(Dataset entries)
━━━
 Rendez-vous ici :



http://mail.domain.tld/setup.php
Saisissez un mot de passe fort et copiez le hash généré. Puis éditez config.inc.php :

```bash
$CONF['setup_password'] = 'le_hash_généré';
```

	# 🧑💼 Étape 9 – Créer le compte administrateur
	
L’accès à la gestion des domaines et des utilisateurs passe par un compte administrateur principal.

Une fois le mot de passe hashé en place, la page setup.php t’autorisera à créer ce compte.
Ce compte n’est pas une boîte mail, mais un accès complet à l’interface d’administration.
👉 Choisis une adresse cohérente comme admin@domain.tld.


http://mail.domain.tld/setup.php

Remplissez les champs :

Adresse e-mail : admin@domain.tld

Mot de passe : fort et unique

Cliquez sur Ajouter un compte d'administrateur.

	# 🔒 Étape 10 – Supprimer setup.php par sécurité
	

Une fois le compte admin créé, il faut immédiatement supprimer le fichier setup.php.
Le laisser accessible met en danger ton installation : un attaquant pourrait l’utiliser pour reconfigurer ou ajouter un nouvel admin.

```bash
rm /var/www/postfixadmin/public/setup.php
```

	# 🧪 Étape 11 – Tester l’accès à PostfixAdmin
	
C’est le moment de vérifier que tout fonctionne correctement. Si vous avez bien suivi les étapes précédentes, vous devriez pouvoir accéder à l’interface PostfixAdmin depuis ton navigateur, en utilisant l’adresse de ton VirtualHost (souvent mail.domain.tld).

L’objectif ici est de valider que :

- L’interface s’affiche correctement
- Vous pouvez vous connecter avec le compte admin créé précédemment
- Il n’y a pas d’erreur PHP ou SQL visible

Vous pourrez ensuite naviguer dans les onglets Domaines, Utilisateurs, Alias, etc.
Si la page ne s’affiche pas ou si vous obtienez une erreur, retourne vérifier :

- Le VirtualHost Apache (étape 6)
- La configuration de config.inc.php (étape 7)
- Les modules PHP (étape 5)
━━━
■ Exercise prompt:
Copy out the entries above exactly as given, starting at the top and ending with the line containing "# 🧑💼 Étape 9"; include both and nothing more.

■ Response box:
 Rendez-vous ici :



http://mail.domain.tld/setup.php
Saisissez un mot de passe fort et copiez le hash généré. Puis éditez config.inc.php :

```bash
$CONF['setup_password'] = 'le_hash_généré';
```

	# 🧑💼 Étape 9 – Créer le compte administrateur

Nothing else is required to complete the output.